What you should do → Pull each line with the string "conf" from the entries.

★ ★ ★ ★

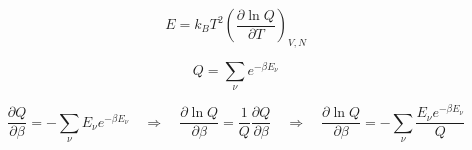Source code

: \documentclass{article}
\begin{document}
\begin{flushleft}






\vspace{0.6cm}

\begin{equation*}
E = k_B T^2 \left( \frac{\partial \ln Q}{\partial T} \right)_{V,N}
\end{equation*}

\vspace{0.2cm}
\begin{equation*}
Q = \sum_\nu e^{-\beta E_\nu}
\end{equation*}

\begin{equation*}
\frac{\partial Q}{\partial \beta} = - \sum_\nu E_\nu e^{-\beta E_\nu} \quad \Rightarrow \quad \frac{\partial \ln Q}{\partial \beta} = \frac{1}{Q} \frac{\partial Q}{\partial \beta} \quad \Rightarrow \quad \frac{\partial \ln Q}{\partial \beta} = - \sum_\nu \frac{E_\nu e^{-\beta E_\nu}}{Q}
\end{equation*}

\end{flushleft}
\end{document}
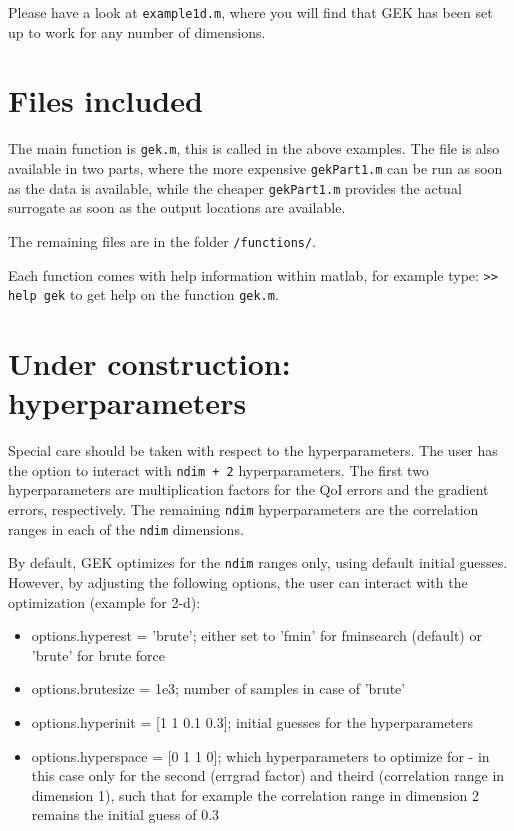 \documentclass[a4paper,10pt]{article}
\begin{document}
Please have a look at \texttt{example1d.m}, where you will find that GEK has been set up to work for any number of dimensions.

\section{Files included}
The main function is \texttt{gek.m}, this is called in the above examples. The file is also available in two parts, where the more expensive \texttt{gekPart1.m} can be run as soon as the data is available, while the cheaper \texttt{gekPart1.m} provides the actual surrogate as soon as the output locations are available.

The remaining files are in the folder \texttt{/functions/}.

Each function comes with help information within matlab, for example type: \texttt{>> help gek} to get help on the function \texttt{gek.m}.

\section{Under construction: hyperparameters}
Special care should be taken with respect to the hyperparameters. The user has the option to interact with \texttt{ndim + 2} hyperparameters. The first two hyperparameters are multiplication factors for the QoI errors and the gradient errors, respectively. The remaining \texttt{ndim} hyperparameters are the correlation ranges in each of the \texttt{ndim} dimensions.

By default, GEK optimizes for the \texttt{ndim} ranges only, using default initial guesses. However, by adjusting the following options, the user can interact with the optimization (example for 2-d):

\begin{itemize}
\item options.hyperest = 'brute'; either set to 'fmin' for fminsearch (default) or 'brute' for brute force
\item options.brutesize = 1e3; number of samples in case of 'brute'
\item options.hyperinit = [1 1 0.1 0.3]; initial guesses for the hyperparameters
\item options.hyperspace = [0 1 1 0]; which hyperparameters to optimize for - in this case only for the second (errgrad factor) and theird (correlation range in dimension 1), such that for example the correlation range in dimension 2 remains the initial guess of 0.3
\end{itemize}
\end{document}
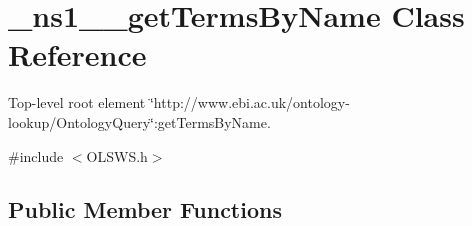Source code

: \hypertarget{class__ns1____getTermsByName}{
\section{\_\-ns1\_\-\_\-getTermsByName Class Reference}
\label{class__ns1____getTermsByName}
}


Top-\/level root element \char`\"{}http://www.ebi.ac.uk/ontology-\/lookup/OntologyQuery\char`\"{}:getTermsByName.  




{\ttfamily \#include $<$OLSWS.h$>$}

\subsection*{Public Member Functions}
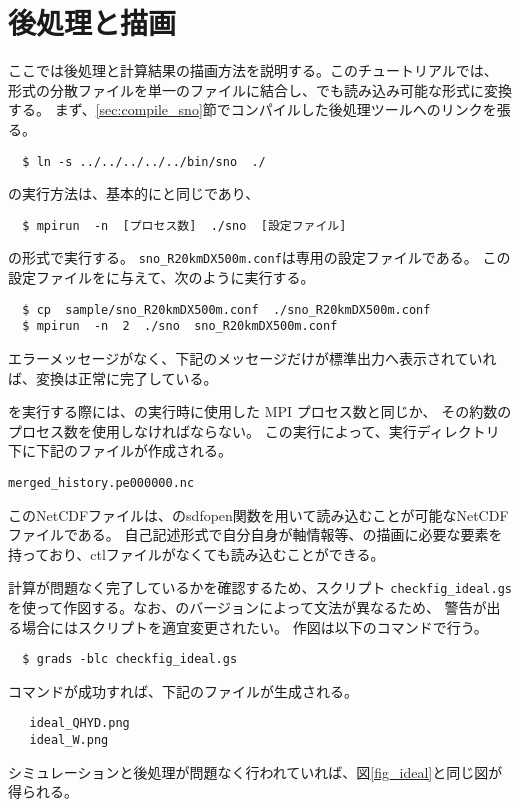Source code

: \section{後処理と描画} \label{sec:ideal_exp_sno}
ここでは後処理と計算結果の描画方法を説明する。このチュートリアルでは、
{\netcdf}形式の分散ファイルを単一のファイルに結合し、\grads でも読み込み可能な{\netcdf}形式に変換する。
まず、\ref{sec:compile_sno}節でコンパイルした後処理ツール\sno へのリンクを張る。
\begin{verbatim}
  $ ln -s ../../../../../bin/sno  ./
\end{verbatim}

\sno の実行方法は、基本的に{\scalerm}と同じであり、
\begin{verbatim}
  $ mpirun  -n  [プロセス数]  ./sno  [設定ファイル]
\end{verbatim}
の形式で実行する。
\verb|sno_R20kmDX500m.conf|は\sno 専用の設定ファイルである。
この設定ファイルを\sno に与えて、次のように実行する。
\begin{verbatim}
  $ cp  sample/sno_R20kmDX500m.conf  ./sno_R20kmDX500m.conf
  $ mpirun  -n  2  ./sno  sno_R20kmDX500m.conf
\end{verbatim}
エラーメッセージがなく、下記のメッセージだけが標準出力へ表示されていれば、変換は正常に完了している。

\sno を実行する際には、{\scalerm}の実行時に使用した MPI プロセス数と同じか、
その約数のプロセス数を使用しなければならない。
この実行によって、実行ディレクトリ下に下記のファイルが作成される。
\begin{alltt}
  merged_history.pe000000.nc
\end{alltt}
このNetCDFファイルは、\grads のsdfopen関数を用いて読み込むことが可能なNetCDFファイルである。
自己記述形式で自分自身が軸情報等、\grads の描画に必要な要素を持っており、ctlファイルがなくても読み込むことができる。

計算が問題なく完了しているかを確認するため、\grads スクリプト \verb|checkfig_ideal.gs|
を使って作図する。なお、\grads のバージョンによって文法が異なるため、
警告が出る場合には\grads スクリプトを適宜変更されたい。
作図は以下のコマンドで行う。
\begin{verbatim}
  $ grads -blc checkfig_ideal.gs
\end{verbatim}
コマンドが成功すれば、下記のファイルが生成される。
\begin{verbatim}
   ideal_QHYD.png
   ideal_W.png
\end{verbatim}
シミュレーションと後処理が問題なく行われていれば、図\ref{fig_ideal}と同じ図が得られる。

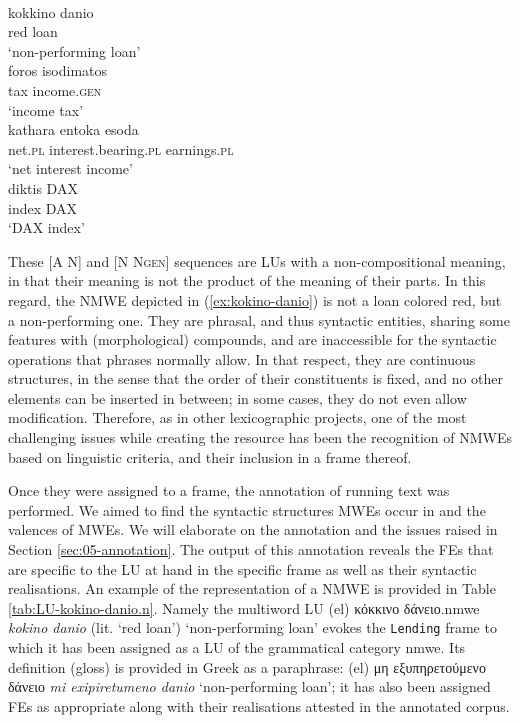 \documentclass[output=paper,colorlinks,citecolor=brown]{langscibook}
\begin{document}
\ea
\label{ex:kokino-danio}
\glll 
{}       	\\
kokkino        	danio\\
red             loan\\
\glt ‘non-performing loan’
\ex
\label{ex:foros-isodimatos}
\glll
{}           	\\
foros             	isodimatos\\
tax                	income.\textsc{gen}\\
\glt ‘income tax’
\ex
\label{ex:kathara-entoka-esoda}
\glll
{}         \\
kathara          	entoka                     	esoda\\
net.\textsc{{pl}}            	interest.bearing.\textsc{{pl}}  	earnings.\textsc{{pl}}\\
\glt ‘net interest income’
\ex
\label{ex:diktis-DAX}
\glll
{}       	\\
diktis            	DAX\\
index            	DAX\\
\glt ‘DAX index’\\
\z

These [A N] and [N N\textsc{gen}] sequences are LUs with a non-compositional meaning, in that their meaning is not the product of the meaning of their parts. In this regard, the NMWE depicted in (\ref{ex:kokino-danio}) is not a loan colored red, but a non-performing one. They are phrasal, and thus syntactic entities, sharing some features with (morphological) compounds, and are inaccessible for the syntactic operations that phrases normally allow. In that respect, they are continuous structures, in the sense that the order of their constituents is fixed, and no other elements can be inserted in between; in some cases, they do not even allow modification. Therefore, as in other lexicographic projects, one of the most challenging issues while creating the resource has been the recognition of NMWEs based on linguistic criteria, and their inclusion in a frame thereof.

Once they were assigned to a frame, the annotation of running text was performed. We aimed to find the syntactic structures MWEs occur in and the valences of MWEs. We will elaborate on the annotation and the issues raised in Section \ref{sec:05-annotation}. The output of this annotation reveals the FEs that are specific to the LU at hand in the specific frame as well as their syntactic realisations. An example of the representation of a NMWE is provided in Table \ref{tab:LU-kokino-danio.n}. Namely the multiword LU (el) κόκκινο δάνειο.nmwe \textit{kokino danio} (lit. `red loan') `non-performing loan' evokes the \texttt{Lending} frame to which it has been assigned as a LU of the grammatical category nmwe. Its definition (gloss) is provided in Greek as a paraphrase: (el) μη εξυπηρετούμενο δάνειο \textit{mi exipiretumeno danio} `non-performing loan'; it has also been assigned FEs as appropriate along with their realisations attested in the annotated corpus.
\end{document}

★ ★ ★ ★

Task result →
\verb|sno_R20kmDX500m.conf|は\sno 専用の設定ファイルである。
  $ cp  sample/sno_R20kmDX500m.conf  ./sno_R20kmDX500m.conf
  $ mpirun  -n  2  ./sno  sno_R20kmDX500m.conf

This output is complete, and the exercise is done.